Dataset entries
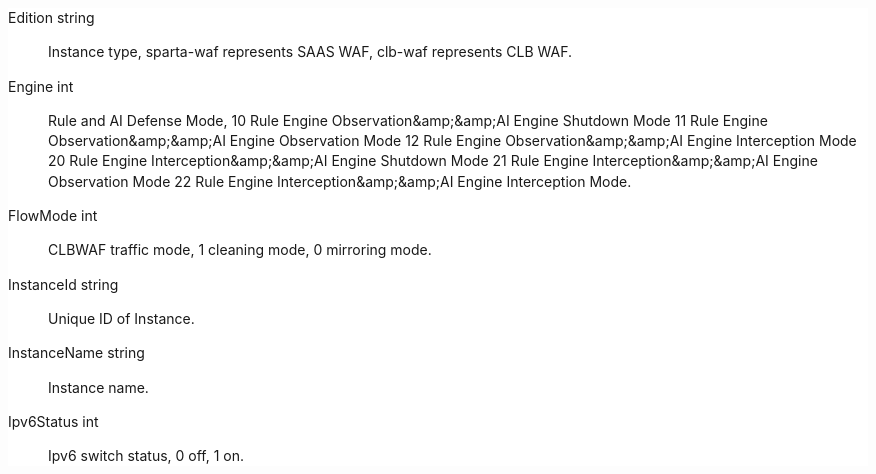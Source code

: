 <a data-swiftype-name="resource-property" data-swiftype-type="text" href="#edition_csharp" style="color: inherit; text-decoration: inherit;">Edition</a>
</span>
        <span class="property-indicator"></span>
        <span class="property-type">string</span>
    </dt>
    <dd><p>Instance type, sparta-waf represents SAAS WAF, clb-waf represents CLB WAF.</p>
</dd><dt class="property-required"
            title="Required">
        <span id="engine_csharp">
<a data-swiftype-name="resource-property" data-swiftype-type="text" href="#engine_csharp" style="color: inherit; text-decoration: inherit;">Engine</a>
</span>
        <span class="property-indicator"></span>
        <span class="property-type">int</span>
    </dt>
    <dd><p>Rule and AI Defense Mode, 10 Rule Engine Observation&amp;amp;&amp;amp;AI Engine Shutdown Mode 11 Rule Engine Observation&amp;amp;&amp;amp;AI Engine Observation Mode 12 Rule Engine Observation&amp;amp;&amp;amp;AI Engine Interception Mode 20 Rule Engine Interception&amp;amp;&amp;amp;AI Engine Shutdown Mode 21 Rule Engine Interception&amp;amp;&amp;amp;AI Engine Observation Mode 22 Rule Engine Interception&amp;amp;&amp;amp;AI Engine Interception Mode.</p>
</dd><dt class="property-required"
            title="Required">
        <span id="flowmode_csharp">
<a data-swiftype-name="resource-property" data-swiftype-type="text" href="#flowmode_csharp" style="color: inherit; text-decoration: inherit;">Flow<wbr>Mode</a>
</span>
        <span class="property-indicator"></span>
        <span class="property-type">int</span>
    </dt>
    <dd><p>CLBWAF traffic mode, 1 cleaning mode, 0 mirroring mode.</p>
</dd><dt class="property-required"
            title="Required">
        <span id="instanceid_csharp">
<a data-swiftype-name="resource-property" data-swiftype-type="text" href="#instanceid_csharp" style="color: inherit; text-decoration: inherit;">Instance<wbr>Id</a>
</span>
        <span class="property-indicator"></span>
        <span class="property-type">string</span>
    </dt>
    <dd><p>Unique ID of Instance.</p>
</dd><dt class="property-required"
            title="Required">
        <span id="instancename_csharp">
<a data-swiftype-name="resource-property" data-swiftype-type="text" href="#instancename_csharp" style="color: inherit; text-decoration: inherit;">Instance<wbr>Name</a>
</span>
        <span class="property-indicator"></span>
        <span class="property-type">string</span>
    </dt>
    <dd><p>Instance name.</p>
</dd><dt class="property-required"
            title="Required">
        <span id="ipv6status_csharp">
<a data-swiftype-name="resource-property" data-swiftype-type="text" href="#ipv6status_csharp" style="color: inherit; text-decoration: inherit;">Ipv6Status</a>
</span>
        <span class="property-indicator"></span>
        <span class="property-type">int</span>
    </dt>
    <dd><p>Ipv6 switch status, 0 off, 1 on.</p>
</dd><dt class="property-required"
            title="Required">
        <span id="level_csharp">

◆ **Required action**
Where the word "href" shows up in a line of the entries above, copy that line.

◆ **Written solution**
: <a data-swiftype-name="resource-property" data-swiftype-type="text" href="#edition_csharp" style="color: inherit; text-decoration: inherit;">Edition</a>
<a data-swiftype-name="resource-property" data-swiftype-type="text" href="#engine_csharp" style="color: inherit; text-decoration: inherit;">Engine</a>
<a data-swiftype-name="resource-property" data-swiftype-type="text" href="#flowmode_csharp" style="color: inherit; text-decoration: inherit;">Flow<wbr>Mode</a>
<a data-swiftype-name="resource-property" data-swiftype-type="text" href="#instanceid_csharp" style="color: inherit; text-decoration: inherit;">Instance<wbr>Id</a>
<a data-swiftype-name="resource-property" data-swiftype-type="text" href="#instancename_csharp" style="color: inherit; text-decoration: inherit;">Instance<wbr>Name</a>
<a data-swiftype-name="resource-property" data-swiftype-type="text" href="#ipv6status_csharp" style="color: inherit; text-decoration: inherit;">Ipv6Status</a>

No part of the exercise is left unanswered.